Clam Fritters+

12 clams, minced fine. 1 pint of milk. 3 eggs.

Add the liquor from the clams to the milk ; beat up the eggs and put to this, with salt and pepper, and flour enough for thin batter; lastly, the chopped clams. Fry in hot lard, trying a little first to see that fat and batter are right. A tablespoonful will make a fritter of moderate size. Or, you can dip the whole clams in batter and cook in like manner. Fry quickly, or they are apt to be too greasy.

Clam Chowder+

Fry five or six slices of fat pork crisp, and chop to pieces. Sprinkle some of these in the bottom of a pot; lay upon them a stratum of clams ; sprinkle with cayenne or black pepper and salt, and scatter bits of butter profusely over all; next, have a layer of chopped onions, then one of small crackers, split and moistened with warm milk.
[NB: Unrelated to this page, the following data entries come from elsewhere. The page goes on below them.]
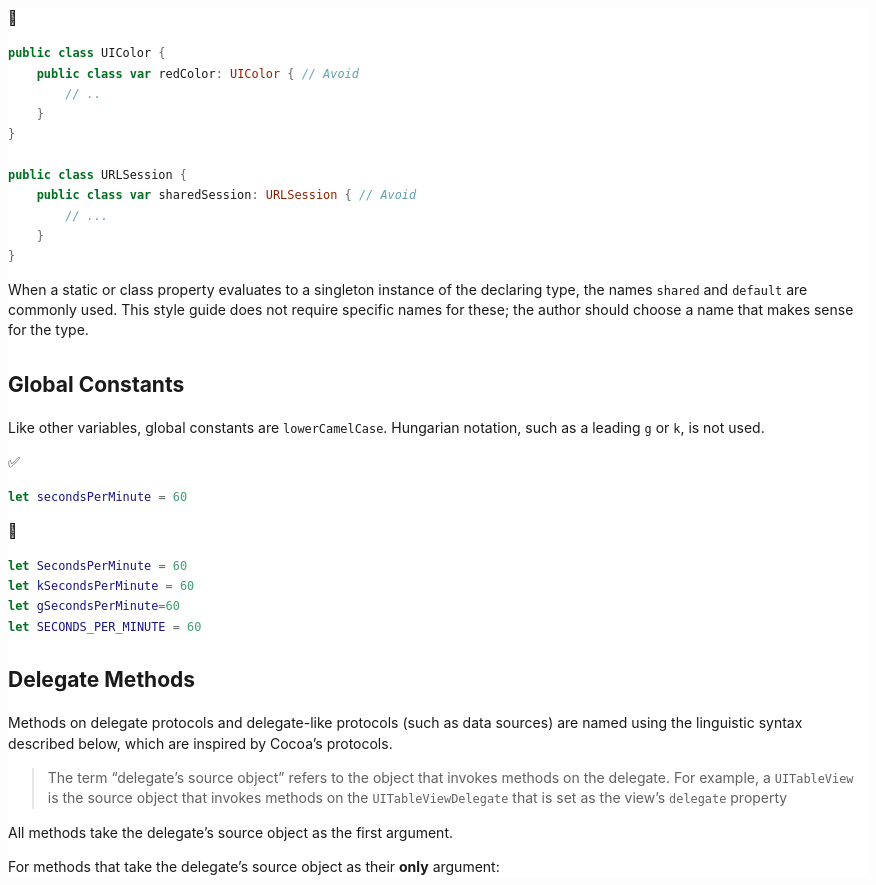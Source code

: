 

🚫

```swift
public class UIColor {
    public class var redColor: UIColor { // Avoid
        // ..
    }
}

public class URLSession {
    public class var sharedSession: URLSession { // Avoid
        // ...
    }
}
```

When a static or class property evaluates to a singleton instance of the declaring type, the names `shared` and `default` are commonly used. This style guide does not require specific names for these; the author should choose a name that makes sense for the type.

## Global Constants

Like other variables, global constants are `lowerCamelCase`. Hungarian notation, such as a leading `g` or `k`, is not used.

✅

```swift
let secondsPerMinute = 60
```



🚫

``` swift
let SecondsPerMinute = 60
let kSecondsPerMinute = 60
let gSecondsPerMinute=60
let SECONDS_PER_MINUTE = 60
```



## Delegate Methods

Methods on delegate protocols and delegate-like protocols (such as data sources) are named using the linguistic syntax described below, which are inspired by Cocoa’s protocols.

> The term “delegate’s source object” refers to the object that invokes methods on the delegate. For example, a `UITableView` is the source object that invokes methods on the `UITableViewDelegate` that is set as the view’s `delegate` property

All methods take the delegate’s source object as the first argument.

For methods that take the delegate’s source object as their **only** argument:

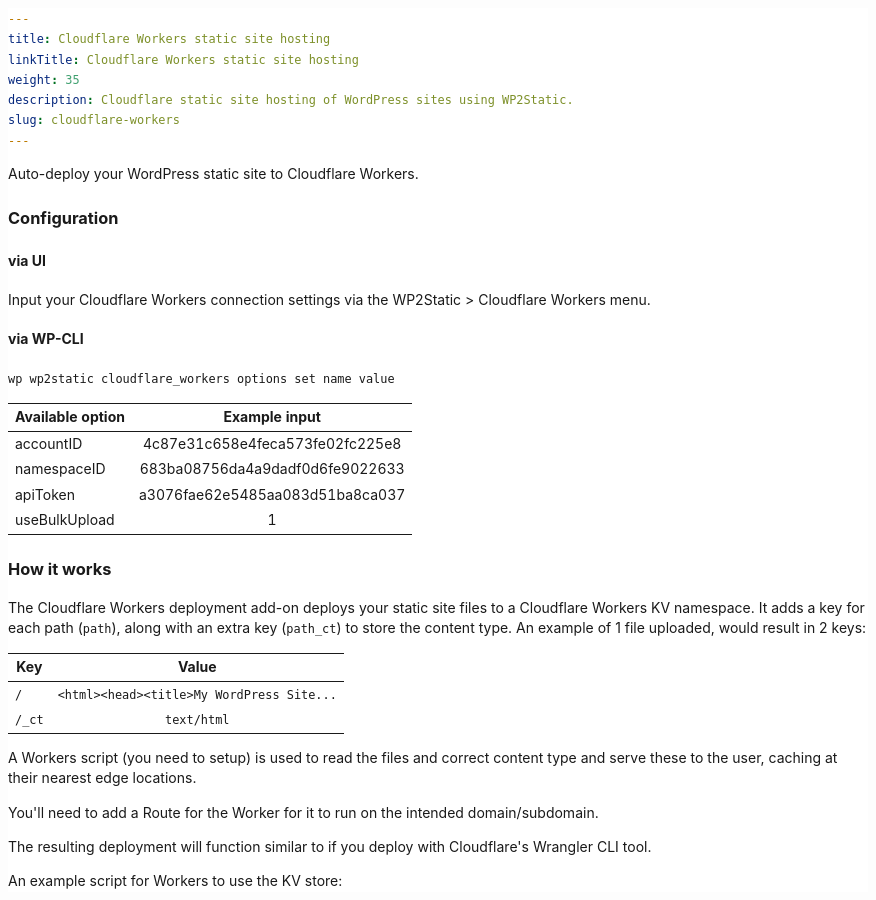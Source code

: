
 ```yaml
---
title: Cloudflare Workers static site hosting
linkTitle: Cloudflare Workers static site hosting
weight: 35
description: Cloudflare static site hosting of WordPress sites using WP2Static. 
slug: cloudflare-workers
---
```


Auto-deploy your WordPress static site to Cloudflare Workers.

### Configuration

#### via UI

Input your Cloudflare Workers connection settings via the WP2Static > Cloudflare Workers menu.

#### via WP-CLI

`wp wp2static cloudflare_workers options set name value`


| Available option | Example input                     |
| ---------------- |:---------------------------------:|
| accountID        | 4c87e31c658e4feca573fe02fc225e8   |
| namespaceID      | 683ba08756da4a9dadf0d6fe9022633   |
| apiToken         | a3076fae62e5485aa083d51ba8ca037   |
| useBulkUpload    | 1                                 |



### How it works

The Cloudflare Workers deployment add-on deploys your static site files to a Cloudflare Workers KV namespace. It adds a key for each path (`path`), along with an extra key (`path_ct`) to store the content type. An example of 1 file uploaded, would result in 2 keys:

|Key | Value                     |
| --------------- |:---------------------------------:|
| `/`    | `<html><head><title>My WordPress Site...`                          |
| `/_ct` | `text/html`                          |


A Workers script (you need to setup) is used to read the files and correct content type and serve these to the user, caching at their nearest edge locations.

You'll need to add a Route for the Worker for it to run on the intended domain/subdomain.

The resulting deployment will function similar to if you deploy with Cloudflare's Wrangler CLI tool.

An example script for Workers to use the KV store:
On these pour a little of the fat left in the pan after the pork is fried, and then comes a new round of pork, clams, onion, etc. Proceed in this order until the pot is nearly full, when cover with water, and stew slowly - the pot closely covered - for three-quarters of an hour. Drain off all the liquor that will flow freely, and, when you have turned the chowder into the tureen, return the gravy to the pot. Thicken with flour, or, better still, pounded crackers; add a glass of wine, some catsup, and spiced sauce; boil up, and pour over the contents of the tureen. Send around walnut or butternut pickles with it.